> **DIRECTIONS**
So long as no pictures are carried over, output the records below exactly.

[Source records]
Content starts
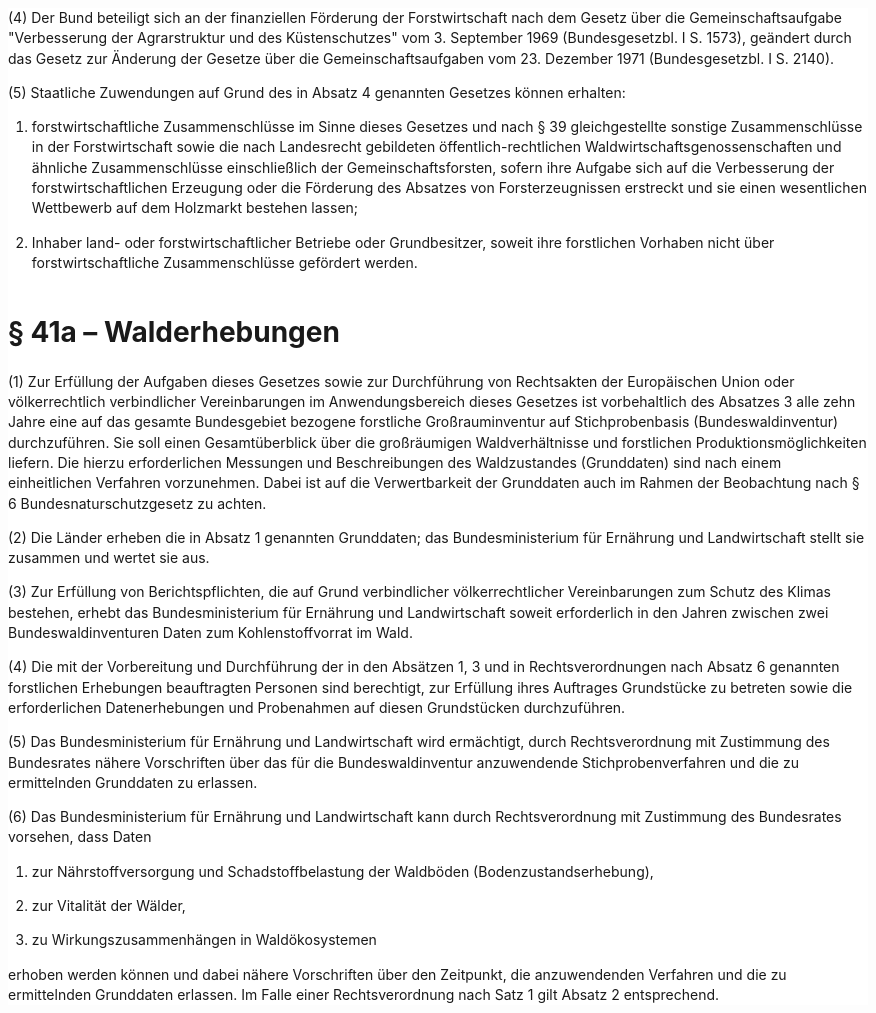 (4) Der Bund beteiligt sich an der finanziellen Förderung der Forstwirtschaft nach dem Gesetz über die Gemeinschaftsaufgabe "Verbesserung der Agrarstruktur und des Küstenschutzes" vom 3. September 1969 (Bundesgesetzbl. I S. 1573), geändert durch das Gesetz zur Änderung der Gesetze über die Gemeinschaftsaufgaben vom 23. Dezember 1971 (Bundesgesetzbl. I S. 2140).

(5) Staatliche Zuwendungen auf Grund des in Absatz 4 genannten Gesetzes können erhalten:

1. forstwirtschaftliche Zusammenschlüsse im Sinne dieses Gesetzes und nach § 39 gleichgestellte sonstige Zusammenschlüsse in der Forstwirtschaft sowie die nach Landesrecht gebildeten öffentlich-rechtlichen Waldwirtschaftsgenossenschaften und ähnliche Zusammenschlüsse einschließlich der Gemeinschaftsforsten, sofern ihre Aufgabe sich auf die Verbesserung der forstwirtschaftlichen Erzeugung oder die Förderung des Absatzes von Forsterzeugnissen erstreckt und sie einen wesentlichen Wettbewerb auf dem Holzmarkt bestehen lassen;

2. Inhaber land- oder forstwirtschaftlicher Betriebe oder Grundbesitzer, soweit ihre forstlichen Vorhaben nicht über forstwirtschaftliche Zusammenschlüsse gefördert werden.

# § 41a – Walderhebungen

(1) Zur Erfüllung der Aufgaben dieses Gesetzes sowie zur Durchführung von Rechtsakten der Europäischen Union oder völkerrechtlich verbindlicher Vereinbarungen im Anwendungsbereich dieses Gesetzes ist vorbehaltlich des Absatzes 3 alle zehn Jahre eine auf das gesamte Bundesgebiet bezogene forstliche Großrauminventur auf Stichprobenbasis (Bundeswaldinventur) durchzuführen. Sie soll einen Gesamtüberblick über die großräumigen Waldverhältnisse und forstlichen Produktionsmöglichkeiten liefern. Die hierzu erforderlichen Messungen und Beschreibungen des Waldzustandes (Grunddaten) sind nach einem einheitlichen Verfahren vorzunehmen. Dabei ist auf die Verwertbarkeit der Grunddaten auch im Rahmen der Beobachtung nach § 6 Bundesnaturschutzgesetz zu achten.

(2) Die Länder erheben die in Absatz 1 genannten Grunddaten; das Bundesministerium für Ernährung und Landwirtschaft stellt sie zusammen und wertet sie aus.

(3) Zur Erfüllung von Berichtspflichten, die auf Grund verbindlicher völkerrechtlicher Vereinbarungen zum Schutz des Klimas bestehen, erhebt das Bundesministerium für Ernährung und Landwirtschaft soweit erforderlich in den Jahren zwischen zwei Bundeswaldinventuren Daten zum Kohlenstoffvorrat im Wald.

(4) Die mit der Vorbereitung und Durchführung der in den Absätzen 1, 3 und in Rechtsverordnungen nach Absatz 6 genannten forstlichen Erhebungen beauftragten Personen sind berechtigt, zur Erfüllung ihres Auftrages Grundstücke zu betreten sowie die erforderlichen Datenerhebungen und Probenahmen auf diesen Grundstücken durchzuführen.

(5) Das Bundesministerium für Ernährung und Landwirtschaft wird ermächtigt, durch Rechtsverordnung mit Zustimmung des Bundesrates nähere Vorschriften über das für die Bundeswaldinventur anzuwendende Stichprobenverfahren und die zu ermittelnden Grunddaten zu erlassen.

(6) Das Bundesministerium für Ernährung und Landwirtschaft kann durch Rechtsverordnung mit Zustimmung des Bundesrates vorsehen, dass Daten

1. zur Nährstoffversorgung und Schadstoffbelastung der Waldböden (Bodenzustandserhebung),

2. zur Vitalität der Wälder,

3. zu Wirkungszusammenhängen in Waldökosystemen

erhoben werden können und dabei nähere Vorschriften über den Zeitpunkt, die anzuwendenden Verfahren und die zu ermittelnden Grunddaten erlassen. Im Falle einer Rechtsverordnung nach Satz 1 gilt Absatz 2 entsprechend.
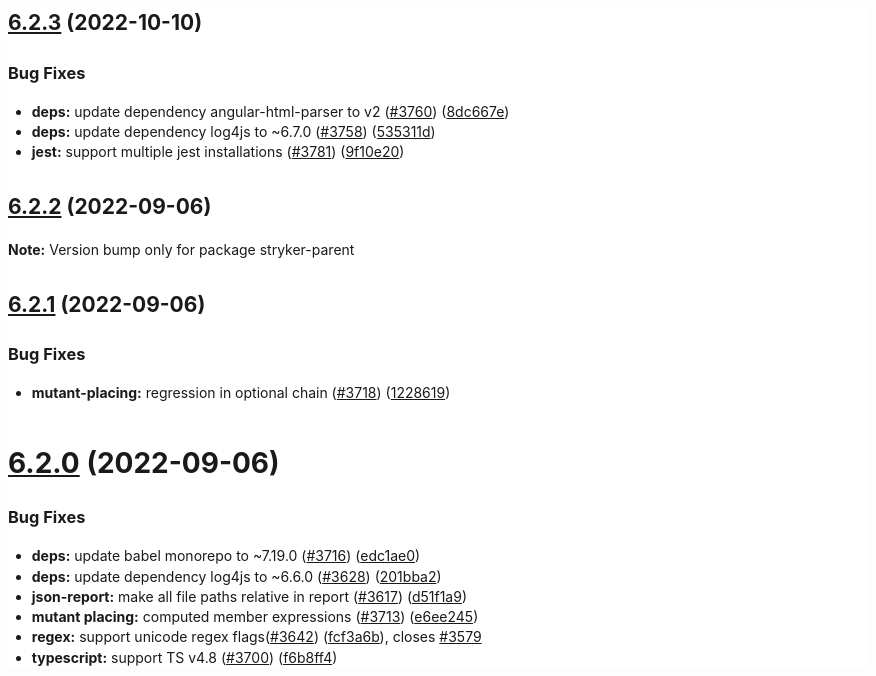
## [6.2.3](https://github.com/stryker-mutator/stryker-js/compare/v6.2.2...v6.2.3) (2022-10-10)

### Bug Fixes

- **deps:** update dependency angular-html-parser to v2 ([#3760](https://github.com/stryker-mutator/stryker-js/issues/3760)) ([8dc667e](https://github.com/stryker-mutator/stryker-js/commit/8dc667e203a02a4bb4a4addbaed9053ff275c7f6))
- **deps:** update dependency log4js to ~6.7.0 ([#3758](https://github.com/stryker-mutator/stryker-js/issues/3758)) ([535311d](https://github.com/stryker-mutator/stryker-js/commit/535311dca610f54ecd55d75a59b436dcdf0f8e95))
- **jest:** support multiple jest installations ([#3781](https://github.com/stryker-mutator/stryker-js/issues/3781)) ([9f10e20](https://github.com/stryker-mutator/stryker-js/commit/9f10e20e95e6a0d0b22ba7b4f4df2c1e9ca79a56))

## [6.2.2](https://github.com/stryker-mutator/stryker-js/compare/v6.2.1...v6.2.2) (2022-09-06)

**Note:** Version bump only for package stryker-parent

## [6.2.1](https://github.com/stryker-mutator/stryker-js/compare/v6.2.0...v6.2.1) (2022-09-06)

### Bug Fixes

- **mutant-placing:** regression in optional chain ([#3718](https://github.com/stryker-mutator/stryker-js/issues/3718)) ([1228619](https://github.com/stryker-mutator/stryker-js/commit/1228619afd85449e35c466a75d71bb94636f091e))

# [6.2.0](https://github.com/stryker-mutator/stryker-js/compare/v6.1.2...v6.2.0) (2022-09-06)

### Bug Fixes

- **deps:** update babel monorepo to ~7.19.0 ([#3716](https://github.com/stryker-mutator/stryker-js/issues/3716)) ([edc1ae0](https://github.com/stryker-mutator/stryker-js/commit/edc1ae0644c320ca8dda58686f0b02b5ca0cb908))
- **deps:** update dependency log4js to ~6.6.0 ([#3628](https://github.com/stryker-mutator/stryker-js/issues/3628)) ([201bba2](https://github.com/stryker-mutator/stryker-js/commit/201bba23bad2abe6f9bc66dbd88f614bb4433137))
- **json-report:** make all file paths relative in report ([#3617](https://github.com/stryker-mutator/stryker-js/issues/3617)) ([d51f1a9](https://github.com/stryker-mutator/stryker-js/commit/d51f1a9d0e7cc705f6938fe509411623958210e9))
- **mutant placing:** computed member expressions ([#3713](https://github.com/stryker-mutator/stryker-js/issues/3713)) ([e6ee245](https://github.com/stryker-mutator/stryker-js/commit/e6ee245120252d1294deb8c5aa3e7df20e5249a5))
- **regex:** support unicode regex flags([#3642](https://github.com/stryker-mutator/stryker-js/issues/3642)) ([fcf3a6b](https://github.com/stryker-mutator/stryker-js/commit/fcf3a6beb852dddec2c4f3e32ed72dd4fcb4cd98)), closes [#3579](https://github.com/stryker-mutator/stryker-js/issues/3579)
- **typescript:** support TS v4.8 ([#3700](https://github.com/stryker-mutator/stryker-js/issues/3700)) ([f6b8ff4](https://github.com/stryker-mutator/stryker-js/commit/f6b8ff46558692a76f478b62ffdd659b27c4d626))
Content ends
> **RESULT OF THE EXERCISE**
 (4) Der Bund beteiligt sich an der finanziellen Förderung der Forstwirtschaft nach dem Gesetz über die Gemeinschaftsaufgabe "Verbesserung der Agrarstruktur und des Küstenschutzes" vom 3. September 1969 (Bundesgesetzbl. I S. 1573), geändert durch das Gesetz zur Änderung der Gesetze über die Gemeinschaftsaufgaben vom 23. Dezember 1971 (Bundesgesetzbl. I S. 2140).

(5) Staatliche Zuwendungen auf Grund des in Absatz 4 genannten Gesetzes können erhalten:

1. forstwirtschaftliche Zusammenschlüsse im Sinne dieses Gesetzes und nach § 39 gleichgestellte sonstige Zusammenschlüsse in der Forstwirtschaft sowie die nach Landesrecht gebildeten öffentlich-rechtlichen Waldwirtschaftsgenossenschaften und ähnliche Zusammenschlüsse einschließlich der Gemeinschaftsforsten, sofern ihre Aufgabe sich auf die Verbesserung der forstwirtschaftlichen Erzeugung oder die Förderung des Absatzes von Forsterzeugnissen erstreckt und sie einen wesentlichen Wettbewerb auf dem Holzmarkt bestehen lassen;

2. Inhaber land- oder forstwirtschaftlicher Betriebe oder Grundbesitzer, soweit ihre forstlichen Vorhaben nicht über forstwirtschaftliche Zusammenschlüsse gefördert werden.

# § 41a – Walderhebungen

(1) Zur Erfüllung der Aufgaben dieses Gesetzes sowie zur Durchführung von Rechtsakten der Europäischen Union oder völkerrechtlich verbindlicher Vereinbarungen im Anwendungsbereich dieses Gesetzes ist vorbehaltlich des Absatzes 3 alle zehn Jahre eine auf das gesamte Bundesgebiet bezogene forstliche Großrauminventur auf Stichprobenbasis (Bundeswaldinventur) durchzuführen. Sie soll einen Gesamtüberblick über die großräumigen Waldverhältnisse und forstlichen Produktionsmöglichkeiten liefern. Die hierzu erforderlichen Messungen und Beschreibungen des Waldzustandes (Grunddaten) sind nach einem einheitlichen Verfahren vorzunehmen. Dabei ist auf die Verwertbarkeit der Grunddaten auch im Rahmen der Beobachtung nach § 6 Bundesnaturschutzgesetz zu achten.

(2) Die Länder erheben die in Absatz 1 genannten Grunddaten; das Bundesministerium für Ernährung und Landwirtschaft stellt sie zusammen und wertet sie aus.

(3) Zur Erfüllung von Berichtspflichten, die auf Grund verbindlicher völkerrechtlicher Vereinbarungen zum Schutz des Klimas bestehen, erhebt das Bundesministerium für Ernährung und Landwirtschaft soweit erforderlich in den Jahren zwischen zwei Bundeswaldinventuren Daten zum Kohlenstoffvorrat im Wald.

(4) Die mit der Vorbereitung und Durchführung der in den Absätzen 1, 3 und in Rechtsverordnungen nach Absatz 6 genannten forstlichen Erhebungen beauftragten Personen sind berechtigt, zur Erfüllung ihres Auftrages Grundstücke zu betreten sowie die erforderlichen Datenerhebungen und Probenahmen auf diesen Grundstücken durchzuführen.

(5) Das Bundesministerium für Ernährung und Landwirtschaft wird ermächtigt, durch Rechtsverordnung mit Zustimmung des Bundesrates nähere Vorschriften über das für die Bundeswaldinventur anzuwendende Stichprobenverfahren und die zu ermittelnden Grunddaten zu erlassen.

(6) Das Bundesministerium für Ernährung und Landwirtschaft kann durch Rechtsverordnung mit Zustimmung des Bundesrates vorsehen, dass Daten

1. zur Nährstoffversorgung und Schadstoffbelastung der Waldböden (Bodenzustandserhebung),

2. zur Vitalität der Wälder,

3. zu Wirkungszusammenhängen in Waldökosystemen

erhoben werden können und dabei nähere Vorschriften über den Zeitpunkt, die anzuwendenden Verfahren und die zu ermittelnden Grunddaten erlassen. Im Falle einer Rechtsverordnung nach Satz 1 gilt Absatz 2 entsprechend.
## [6.2.3](https://github.com/stryker-mutator/stryker-js/compare/v6.2.2...v6.2.3) (2022-10-10)

### Bug Fixes

- **deps:** update dependency angular-html-parser to v2 ([#3760](https://github.com/stryker-mutator/stryker-js/issues/3760)) ([8dc667e](https://github.com/stryker-mutator/stryker-js/commit/8dc667e203a02a4bb4a4addbaed9053ff275c7f6))
- **deps:** update dependency log4js to ~6.7.0 ([#3758](https://github.com/stryker-mutator/stryker-js/issues/3758)) ([535311d](https://github.com/stryker-mutator/stryker-js/commit/535311dca610f54ecd55d75a59b436dcdf0f8e95))
- **jest:** support multiple jest installations ([#3781](https://github.com/stryker-mutator/stryker-js/issues/3781)) ([9f10e20](https://github.com/stryker-mutator/stryker-js/commit/9f10e20e95e6a0d0b22ba7b4f4df2c1e9ca79a56))

## [6.2.2](https://github.com/stryker-mutator/stryker-js/compare/v6.2.1...v6.2.2) (2022-09-06)

**Note:** Version bump only for package stryker-parent

## [6.2.1](https://github.com/stryker-mutator/stryker-js/compare/v6.2.0...v6.2.1) (2022-09-06)

### Bug Fixes

- **mutant-placing:** regression in optional chain ([#3718](https://github.com/stryker-mutator/stryker-js/issues/3718)) ([1228619](https://github.com/stryker-mutator/stryker-js/commit/1228619afd85449e35c466a75d71bb94636f091e))

# [6.2.0](https://github.com/stryker-mutator/stryker-js/compare/v6.1.2...v6.2.0) (2022-09-06)

### Bug Fixes

- **deps:** update babel monorepo to ~7.19.0 ([#3716](https://github.com/stryker-mutator/stryker-js/issues/3716)) ([edc1ae0](https://github.com/stryker-mutator/stryker-js/commit/edc1ae0644c320ca8dda58686f0b02b5ca0cb908))
- **deps:** update dependency log4js to ~6.6.0 ([#3628](https://github.com/stryker-mutator/stryker-js/issues/3628)) ([201bba2](https://github.com/stryker-mutator/stryker-js/commit/201bba23bad2abe6f9bc66dbd88f614bb4433137))
- **json-report:** make all file paths relative in report ([#3617](https://github.com/stryker-mutator/stryker-js/issues/3617)) ([d51f1a9](https://github.com/stryker-mutator/stryker-js/commit/d51f1a9d0e7cc705f6938fe509411623958210e9))
- **mutant placing:** computed member expressions ([#3713](https://github.com/stryker-mutator/stryker-js/issues/3713)) ([e6ee245](https://github.com/stryker-mutator/stryker-js/commit/e6ee245120252d1294deb8c5aa3e7df20e5249a5))
- **regex:** support unicode regex flags([#3642](https://github.com/stryker-mutator/stryker-js/issues/3642)) ([fcf3a6b](https://github.com/stryker-mutator/stryker-js/commit/fcf3a6beb852dddec2c4f3e32ed72dd4fcb4cd98)), closes [#3579](https://github.com/stryker-mutator/stryker-js/issues/3579)
- **typescript:** support TS v4.8 ([#3700](https://github.com/stryker-mutator/stryker-js/issues/3700)) ([f6b8ff4](https://github.com/stryker-mutator/stryker-js/commit/f6b8ff46558692a76f478b62ffdd659b27c4d626))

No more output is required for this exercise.